Fungal-Based Biodegradation of Textile Effluent
Numerous efforts have been made on the use of fungus-based methods for treating dye in wastewater, with white-rot fungus being a commonly preferred organism due to its ability to degrade plant lignin and other polymers found in plant cell walls. However, other strains of fungus have also been found to be effective in decolorizing or biosorbing various types of dye.
Fungi can be classified into two types based on their mode of action and surrounding environment: live cells, which can decolorize or biosorb dye, and dead cells, which can only adsorb dye. Fungi are commonly used for biodegrading or bioremediating effluent from industrial processes like textile, pulp, and paper production by producing extracellular enzymes such as lignin peroxidase (Lip), manganese peroxidase (MnP), and laccase.
Different fungal cultures are often used for bioremediation due to their large biomass and unique characteristics like hyphal spectra and filamentous growth patterns that allow them to effectively degrade under specific conditions.
Bacterial-Based Biodegradation of Textile Effluent
The presence of a microbial population in dye effluent or wastewater can aid in transforming complex feed substances into simpler forms, improving the treatment process. Different bacterial species are effective in degrading and mineralising various dyes through aerobic, anaerobic, or combined processes.

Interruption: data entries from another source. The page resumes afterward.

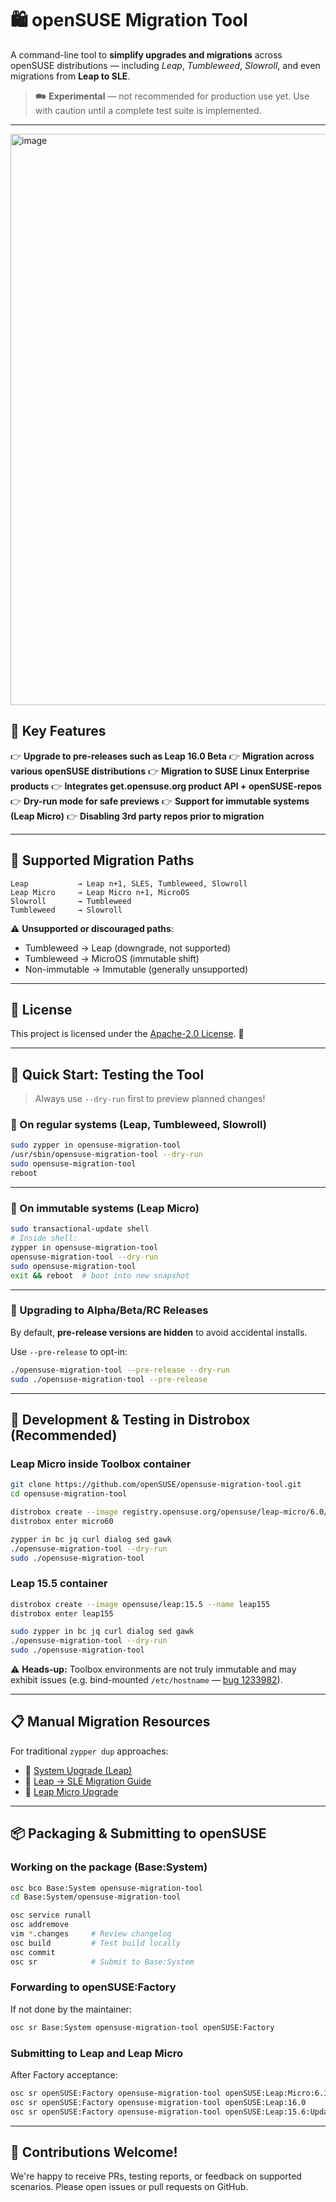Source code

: # 🛍️ openSUSE Migration Tool

&#x20;  &#x20;

A command-line tool to **simplify upgrades and migrations** across openSUSE distributions — including *Leap*, *Tumbleweed*, *Slowroll*, and even migrations from **Leap to SLE**.

> 🗪 **Experimental** — not recommended for production use yet. Use with caution until a complete test suite is implemented.

---
<img width="1441" height="914" alt="image" src="https://github.com/user-attachments/assets/e3e47132-389f-4311-a077-97248f9d47fd" />

## 🌟 Key Features

👉 **Upgrade to pre-releases such as Leap 16.0 Beta**
👉 **Migration across various openSUSE distributions**
👉 **Migration to SUSE Linux Enterprise products**
👉 **Integrates get.opensuse.org product API + openSUSE-repos**
👉 **Dry-run mode for safe previews**
👉 **Support for immutable systems (Leap Micro)**
👉 **Disabling 3rd party repos prior to migration**

---

## 🔄 Supported Migration Paths

```
Leap           → Leap n+1, SLES, Tumbleweed, Slowroll
Leap Micro     → Leap Micro n+1, MicroOS
Slowroll       → Tumbleweed
Tumbleweed     → Slowroll
```

⚠️ **Unsupported or discouraged paths**:

* Tumbleweed → Leap (downgrade, not supported)
* Tumbleweed → MicroOS (immutable shift)
* Non-immutable → Immutable (generally unsupported)

---

## 📜 License

This project is licensed under the [Apache-2.0 License](http://www.apache.org/licenses/LICENSE-2.0). 👐

---

## 🧪 Quick Start: Testing the Tool

> Always use `--dry-run` first to preview planned changes!

### 🔧 On regular systems (Leap, Tumbleweed, Slowroll)

```bash
sudo zypper in opensuse-migration-tool
/usr/sbin/opensuse-migration-tool --dry-run
sudo opensuse-migration-tool
reboot
```

---

### 💨 On immutable systems (Leap Micro)

```bash
sudo transactional-update shell
# Inside shell:
zypper in opensuse-migration-tool
opensuse-migration-tool --dry-run
sudo opensuse-migration-tool
exit && reboot  # boot into new snapshot
```

---

### 🚧 Upgrading to Alpha/Beta/RC Releases

By default, **pre-release versions are hidden** to avoid accidental installs.

Use `--pre-release` to opt-in:

```bash
./opensuse-migration-tool --pre-release --dry-run
sudo ./opensuse-migration-tool --pre-release
```

---

## 🐳 Development & Testing in Distrobox (Recommended)

### Leap Micro inside Toolbox container

```bash
git clone https://github.com/openSUSE/opensuse-migration-tool.git
cd opensuse-migration-tool

distrobox create --image registry.opensuse.org/opensuse/leap-micro/6.0/toolbox --name micro60
distrobox enter micro60

zypper in bc jq curl dialog sed gawk
./opensuse-migration-tool --dry-run
sudo ./opensuse-migration-tool
```

### Leap 15.5 container

```bash
distrobox create --image opensuse/leap:15.5 --name leap155
distrobox enter leap155

sudo zypper in bc jq curl dialog sed gawk
./opensuse-migration-tool --dry-run
sudo ./opensuse-migration-tool
```

⚠️ **Heads-up:** Toolbox environments are not truly immutable and may exhibit issues (e.g. bind-mounted `/etc/hostname` — [bug 1233982](https://bugzilla.opensuse.org/show_bug.cgi?id=1233982)).

---

## 📋 Manual Migration Resources

For traditional `zypper dup` approaches:

* 🔗 [System Upgrade (Leap)](https://en.opensuse.org/SDB:System_upgrade)
* 🔗 [Leap → SLE Migration Guide](https://en.opensuse.org/SDB:How_to_migrate_to_SLE)
* 🔗 [Leap Micro Upgrade](https://en.opensuse.org/SDB:System_upgrade_to_LeapMicro_6.0)

---

## 📦 Packaging & Submitting to openSUSE

### Working on the package (Base\:System)

```bash
osc bco Base:System opensuse-migration-tool
cd Base:System/opensuse-migration-tool

osc service runall
osc addremove
vim *.changes     # Review changelog
osc build         # Test build locally
osc commit
osc sr            # Submit to Base:System
```

### Forwarding to openSUSE\:Factory

If not done by the maintainer:

```bash
osc sr Base:System opensuse-migration-tool openSUSE:Factory
```

### Submitting to Leap and Leap Micro

After Factory acceptance:

```bash
osc sr openSUSE:Factory opensuse-migration-tool openSUSE:Leap:Micro:6.1
osc sr openSUSE:Factory opensuse-migration-tool openSUSE:Leap:16.0
osc sr openSUSE:Factory opensuse-migration-tool openSUSE:Leap:15.6:Update
```

---

## 🤝 Contributions Welcome!

We're happy to receive PRs, testing reports, or feedback on supported scenarios.
Please open issues or pull requests on GitHub.
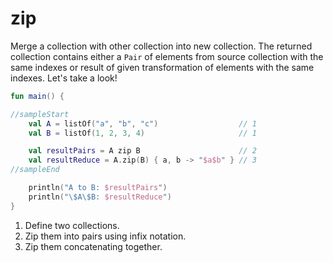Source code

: # zip

Merge a collection with other collection into new collection. The returned collection contains either a `Pair` of elements from source collection with the same indexes or result of given transformation of elements with the same indexes. Let's take a look!

<div class="language-kotlin" theme="idea" data-min-compiler-version="1.3">

```kotlin
fun main() {

//sampleStart
    val A = listOf("a", "b", "c")                  // 1
    val B = listOf(1, 2, 3, 4)                     // 1

    val resultPairs = A zip B                      // 2
    val resultReduce = A.zip(B) { a, b -> "$a$b" } // 3
//sampleEnd

    println("A to B: $resultPairs")
    println("\$A\$B: $resultReduce")
}
```

</div>

1. Define two collections.
2. Zip them into pairs using infix notation.
3. Zip them concatenating together.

Using bacterial cultures for degradation is advantageous due to their short growth period compared to other microorganisms, and genetic manipulation can further enhance their ability to degrade dyes. Microorganisms can also catabolize organic pollutants and act as pollution indicators for toxic compounds.
Azo dyes can be degraded rapidly by bacterial enzymes, with intermediate metabolites further broken down by other bacterial enzymes like hydroxylase and oxygenase. Microbial consortia are commonly used for textile effluent degradation due to the combined action of several enzymes. Various bacterial strains have been identified as capable of decolorizing different structurally distinct dyes.
Nano base treatment
Nanofiltration is a commonly used method for removing industrial waste due to its energy efficiency. Compared to traditional separation methods, nanofiltration offers benefits such as lower energy consumption and minimal harm to processed substances. Recent experiments have successfully removed red, black, and blue dyes from the solution using nanofiltration, with removal rates of 93.77%, 95.67%, and 97%, respectively.
Effluent from an integrated dyeing wastewater-treatment plant can be treated using a combination of Fenton oxidation and membrane bioreactor (MBR) processes. This treatment reduces the total organic carbon and color by 40% and 69% after 35 minutes of reaction when optimal Fenton oxidation conditions are met (initial pH 5, H2O2 dosage 17 mmol/L, and 1.7 mmol/L).
The MBR process further purifies the effluent, resulting in a COD and TOC removal efficiency of 86%. The final effluent meets the reuse criteria of urban recycling water standards. Due to discovering rarer contaminants and promulgating new water quality requirements, the textile sector must install appropriate advanced water treatment processes.